El problema es difícil. Porque la conclusión de estos razonamientos sería que la comunidad autónoma puede establecer un recargo sobre la renta... generada en su territorio; y parece que serían necesarios, o al menos convenientes, desarrollos ulteriores de la LOFCA de los que ya se habló en su momento; los pactos autonómicos de 1981 previeron una ley de recargos que, hasta ahora, no se ha podido hacer. Desde luego, aun sin esa ley la posibilidad de los recargos existe, pero ajustada a la Constitución.
El problema todavía resulta más difícil si contemplamos los recargos municipales, que se basan en soportes legales menos firmes y donde las contradicciones entre ricos y pobres son mucho más agudas por próximas. Piénsese, por ejemplo, en lo interesante que resulta el recargo para resolver los problemas financieros de las poblaciones residenciales, las ciudades dormitorio, y lo escasamente conveniente para esos otros núcleos urbanos en que la gente trabaja, poluciona, estropea el ambiente... pero no reside; y en lo chocan , te que parece que los escasos (relativamente) residentes de núcleos urbanos en que se produce tengan que pagar el recargo cuando así se establece, mientras sus compañeros en el trabajo, en la utilización de los servicios públicos, en la coautoría de la polución, no paguen nada por el simple hecho de irse a dormir unos kilómetros o unos metros más allá, en un paraje que, además, es quizá mucho más bello y sano pero que corresponde a un núcleo urbano que no ha tenido a bien (o a mal) establecer el recargo, entre otras cosas, porque quizá no lo necesita.

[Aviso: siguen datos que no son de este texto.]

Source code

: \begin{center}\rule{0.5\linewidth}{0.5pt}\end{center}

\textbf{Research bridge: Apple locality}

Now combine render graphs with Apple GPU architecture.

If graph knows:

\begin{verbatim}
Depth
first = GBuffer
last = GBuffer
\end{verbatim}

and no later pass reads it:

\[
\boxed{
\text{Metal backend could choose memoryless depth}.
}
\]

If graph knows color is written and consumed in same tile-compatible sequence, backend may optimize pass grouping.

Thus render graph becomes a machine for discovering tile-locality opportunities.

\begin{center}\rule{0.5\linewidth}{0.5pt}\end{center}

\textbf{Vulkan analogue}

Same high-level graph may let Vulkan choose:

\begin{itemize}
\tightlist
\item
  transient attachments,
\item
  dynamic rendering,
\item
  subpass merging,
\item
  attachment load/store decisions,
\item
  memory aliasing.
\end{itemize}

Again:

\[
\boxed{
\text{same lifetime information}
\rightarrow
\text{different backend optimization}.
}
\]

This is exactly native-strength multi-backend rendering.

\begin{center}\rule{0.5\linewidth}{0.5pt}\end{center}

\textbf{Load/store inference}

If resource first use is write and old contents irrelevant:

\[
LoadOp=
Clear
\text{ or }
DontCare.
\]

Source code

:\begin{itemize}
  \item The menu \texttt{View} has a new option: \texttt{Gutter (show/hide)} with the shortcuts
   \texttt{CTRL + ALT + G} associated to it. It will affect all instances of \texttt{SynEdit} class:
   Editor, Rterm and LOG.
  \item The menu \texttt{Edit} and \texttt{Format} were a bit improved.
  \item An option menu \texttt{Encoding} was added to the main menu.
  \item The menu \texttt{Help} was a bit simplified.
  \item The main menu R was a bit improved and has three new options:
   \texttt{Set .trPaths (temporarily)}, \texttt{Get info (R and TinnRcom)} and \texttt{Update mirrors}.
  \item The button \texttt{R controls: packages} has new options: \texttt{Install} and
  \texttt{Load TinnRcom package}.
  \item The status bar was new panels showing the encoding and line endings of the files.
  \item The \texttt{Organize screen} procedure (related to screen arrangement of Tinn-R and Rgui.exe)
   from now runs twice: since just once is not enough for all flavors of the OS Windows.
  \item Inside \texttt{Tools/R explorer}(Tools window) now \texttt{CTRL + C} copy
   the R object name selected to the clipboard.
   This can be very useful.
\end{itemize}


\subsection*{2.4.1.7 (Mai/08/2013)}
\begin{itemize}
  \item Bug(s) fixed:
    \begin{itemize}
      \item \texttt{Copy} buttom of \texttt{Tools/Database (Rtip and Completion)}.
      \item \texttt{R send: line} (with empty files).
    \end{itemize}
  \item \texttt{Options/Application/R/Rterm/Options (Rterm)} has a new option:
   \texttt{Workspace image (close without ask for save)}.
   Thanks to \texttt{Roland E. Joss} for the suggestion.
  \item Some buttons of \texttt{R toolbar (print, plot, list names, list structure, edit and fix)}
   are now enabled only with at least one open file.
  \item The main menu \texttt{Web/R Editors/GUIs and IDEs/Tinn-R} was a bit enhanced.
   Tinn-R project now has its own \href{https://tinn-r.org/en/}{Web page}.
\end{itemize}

El impuesto sobre la renta es un hermoso impuesto, si es que la belleza puede predicarse de esos artilugios depredadores que son, al fin y al cabo, los tributos. Con todas sus deficiencias de aplicación, es, seguramente, el impuesto que permite más recaudación con mayor justicia comparativa, o, si se quiere, menor injusticia; es el impuesto que, entre otros, se acomoda mejor al ideal de un impuesto justo, en los momentos actuales. Pero la agudización de los ideales puede llevar a la perversidad; porque los caminos de Ia justicia fiscal son, como se ve, tortuosos, y es fácil extraviarse. Apurando la idea, podría darse el caso de que el más justo de los impuestos diera lugar al más injusto de los recargos. Sin llegar a tanto, sí es cierto que el impuesto estatal sobre la renta, al transmutarse en recargo territorial, sin más correcciones, crea situaciones de injusticia que, según creo, la Constitución ha pretendido evitar.